Of course, Johnny. Aku mau.”

Dan ternyata aku salah. Tuhan tidak mengabulkan doaku. Ketika aku berusaha menahan tangis, mereka berdua malah berpelukan dengan bahagia―tak memikirkan betapa sakitnya hatiku saat ini. Air mata yang sedari tadi kucegah agar tidak tumpah, sekarang membuncah dan membasahi pipi.

Titik-titik hujan perlahan membasahi tubuhku. Kurasa langit mengerti perasaanku saat ini. Air mata dan isakan tangisku larut bersama derasnya hujan. Dingin yang menusuk takkan membuatku bergeming. Aku tidak peduli jika nanti seragamku basah. Aku juga tidak peduli jika nanti jatuh sakit. Dia―cowok kejam―yang membuatku bertahan di tempat  keji ini. Jari-jariku seakan gemetar menahan hawa dingin yang menusuk. Tapi itu tak seberapa dengan apa yang tengah kurasakan. Melihat mereka berdua yang berpelukan dengan bahagia, membuatku sangat iri dan hatiku lebih sakit.

.

.

.

3 tahun bukanlah hal yang mudah untuk memendam cinta sepihak ini. Mulai dari pertama bertemu, waktu terasa canggung dan asing. Aku yang selalu terlihat malu-malu, terus menatapnya dengan bodoh. Aku hanya bisa memandangnya dari jauh dan sama sekali tidak punya keberanian untuk bersitatap dengan kedua maniknya.

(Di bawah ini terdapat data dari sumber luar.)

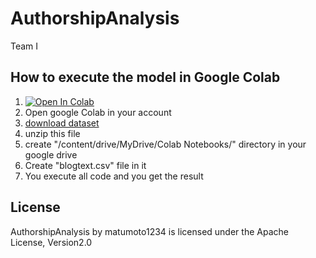 # AuthorshipAnalysis

Team I

## How to execute the model in Google Colab

1. [![Open In Colab](https://colab.research.google.com/assets/colab-badge.svg)](https://colab.research.google.com/github/matumoto1234/AuthorshipAnalysis/blob/main/main.ipynb)
2. Open google Colab in your account
3. [download dataset](https://www.kaggle.com/datasets/rtatman/blog-authorship-corpus/download?datasetVersionNumber=2)
4. unzip this file
5. create "/content/drive/MyDrive/Colab Notebooks/" directory in your google drive
6. Create "blogtext.csv" file in it
7. You execute all code and you get the result

## License

AuthorshipAnalysis by matumoto1234 is licensed under the Apache License, Version2.0
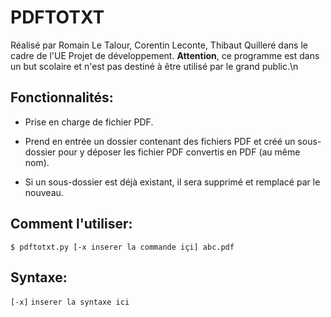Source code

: # PDFTOTXT

Réalisé par Romain Le Talour, Corentin Leconte, Thibaut Quilleré dans le cadre de l'UE Projet de développement.
**Attention**, ce programme est dans un but scolaire et n'est pas destiné à être utilisé par le grand public.\n

## Fonctionnalités:

- Prise en charge de fichier PDF.

- Prend en entrée un dossier contenant des fichiers PDF et créé un sous-dossier pour y déposer les fichier PDF convertis en PDF (au même nom).

- Si un sous-dossier est déjà existant, il sera supprimé et remplacé par le nouveau.
  
## Comment l'utiliser:

  `$ pdftotxt.py [-x inserer la commande içi] abc.pdf`
  
## Syntaxe:
  
  `[-x]`
  `inserer la syntaxe ici`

Aku masih ingat sekali kejadian itu… dulu… satu tahun yang lalu….

“Johnny, tangan kirimu berdarah. Sebentar, aku ambil kotak P3K dulu,ya. Kamu tunggu aku di sini.” Kalimat itu terlontar begitu saja dari bibirku ketika melihat tangan kirinya yang terluka entah kenapa.

Ketika aku sudah kembali, aku melihat ada seorang gadis yang tengah memakaikan perban di tangan kiri Johnny. Cewek itu adalah Wendy. Ternyata aku masih kalah cepat darinya. Aku yang lamban ini hanya bisa menatap mereka berdua dengan sendu. Kemudian kualihkan mataku ke kotak P3K yang kubawa sambil meruntuk kalau aku ini cewek paling bodoh sedunia.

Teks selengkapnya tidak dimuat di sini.